Abstract 18632: The Potent, Selective Cardiac Acetylcholine-Activated Potassium Current Inhibitor XEN-R0706 Prolongs Human Atrial Action Potential Duration
Aim: In the heart Kir3.1/3.4 conducts the acetylcholine-activated potassium current IKACh. Increased vagal-tone and constitutive-activation of IKACh are believed to be contributing factors to the substrate of atrial fibrillation (AF) in man. This study set out to characterise the novel drug XEN-R0706 and investigate its effect on human atrial IKACh and action potential duration (APD).
Method: Ion channel pharmacology was investigated in whole-cell patch-clamp studies using either HEK293 or CHO cells expressing the ion channel gene of interest (~20°C) or isolated human atrial myocytes (37 °C). Action potentials were recorded (1Hz, 37 °C) from human atrial myocytes isolated from right atrial appendage obtained from consenting patients in sinus rhythm.
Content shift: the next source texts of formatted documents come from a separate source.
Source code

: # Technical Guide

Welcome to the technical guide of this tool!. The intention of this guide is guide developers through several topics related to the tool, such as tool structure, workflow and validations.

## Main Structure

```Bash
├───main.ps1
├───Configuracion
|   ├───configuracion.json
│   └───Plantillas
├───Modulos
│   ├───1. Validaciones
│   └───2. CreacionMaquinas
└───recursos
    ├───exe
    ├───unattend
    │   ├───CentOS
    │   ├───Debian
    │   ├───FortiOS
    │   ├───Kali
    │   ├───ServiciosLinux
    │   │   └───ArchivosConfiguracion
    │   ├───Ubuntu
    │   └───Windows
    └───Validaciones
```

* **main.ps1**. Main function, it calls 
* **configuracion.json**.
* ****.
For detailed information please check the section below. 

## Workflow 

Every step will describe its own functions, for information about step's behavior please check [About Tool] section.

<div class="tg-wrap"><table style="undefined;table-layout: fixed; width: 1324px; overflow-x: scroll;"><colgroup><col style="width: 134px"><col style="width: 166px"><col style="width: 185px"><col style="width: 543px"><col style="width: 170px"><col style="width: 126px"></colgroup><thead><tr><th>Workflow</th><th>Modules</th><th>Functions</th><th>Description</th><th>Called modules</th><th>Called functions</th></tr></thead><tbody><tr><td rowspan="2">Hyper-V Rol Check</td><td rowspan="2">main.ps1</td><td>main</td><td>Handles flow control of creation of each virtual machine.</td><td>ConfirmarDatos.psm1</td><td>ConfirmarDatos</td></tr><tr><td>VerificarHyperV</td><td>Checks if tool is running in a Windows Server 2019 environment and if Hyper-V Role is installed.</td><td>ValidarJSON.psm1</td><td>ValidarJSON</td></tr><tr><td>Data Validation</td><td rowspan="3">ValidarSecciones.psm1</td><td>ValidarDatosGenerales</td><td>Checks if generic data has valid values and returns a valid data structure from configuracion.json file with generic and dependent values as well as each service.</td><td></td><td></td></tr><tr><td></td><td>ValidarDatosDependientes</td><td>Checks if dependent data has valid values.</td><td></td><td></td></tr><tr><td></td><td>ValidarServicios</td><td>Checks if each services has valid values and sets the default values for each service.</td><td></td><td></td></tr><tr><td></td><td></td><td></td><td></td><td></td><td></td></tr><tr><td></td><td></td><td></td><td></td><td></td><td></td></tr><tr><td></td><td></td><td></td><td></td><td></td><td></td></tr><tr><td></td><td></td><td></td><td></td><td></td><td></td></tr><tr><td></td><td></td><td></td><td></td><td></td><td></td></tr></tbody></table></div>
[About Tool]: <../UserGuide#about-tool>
The study was approved by the university ethics committee and complied with the declaration of Helsinki.
Results: XEN-R0706 potently inhibited recombinant Kir3.1/3.4 (IC50 =30 nM, nH =0.7 ± 0.1) and had nominal effect on other cardiac channels displaying over 100-fold selectivity over hERG (IC50 3.3 μM, nH = 0.98 ± 0.1) and >300-fold selectivity over Nav1.5, Cav1.2, Kir2.1, Kir6.2/SUR2A (IC50 >> 10 μM for each). In human right atrial cardiomyocytes, carbachol (CCh, 10 μM) activated IKACh from 6.8 ± 0.76 pA/pF to a maximum of 9.7 ± 0.9 pA/pF which quickly desensitized to 8.8 ± 0.8 pA/pF within 20 s (n=24). This current was completely inhibited by XEN-R0706 (0.3 - 3 μM) whereas basal IK1 was not affected. XEN-R0706 completely reversed the CCh-shortened APD in isolated atrial cardiomyocytes, i.e. mean APD90 values were: control 186.3 ± 20.3 ms, CCh (2 μM) 111.7 ± 11.1 ms (P<0.05 vs control), CCh plus XEN-R0706 (1 μM) 168.2 ± 19.4 ms (P<0.05 vs CCh, n=5).
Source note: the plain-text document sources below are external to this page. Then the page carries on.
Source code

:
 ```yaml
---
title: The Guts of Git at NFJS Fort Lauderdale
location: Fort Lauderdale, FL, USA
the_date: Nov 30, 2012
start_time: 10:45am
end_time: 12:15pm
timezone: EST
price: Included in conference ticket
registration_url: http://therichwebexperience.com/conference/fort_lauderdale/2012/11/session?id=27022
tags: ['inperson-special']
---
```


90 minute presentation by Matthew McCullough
Conclusion: This is the first report of the effect of a potent, small-molecule inhibitor of IKACh on the human atrial APD. The selective IKACh inhibitor XEN-R0706 prolonged the CCh-shortened atrial APD90. Selective IKACh inhibitors have the potential to be new, safe and effective anti-arrhythmic therapies for the treatment of AF.
- © 2013 by American Heart Association, Inc.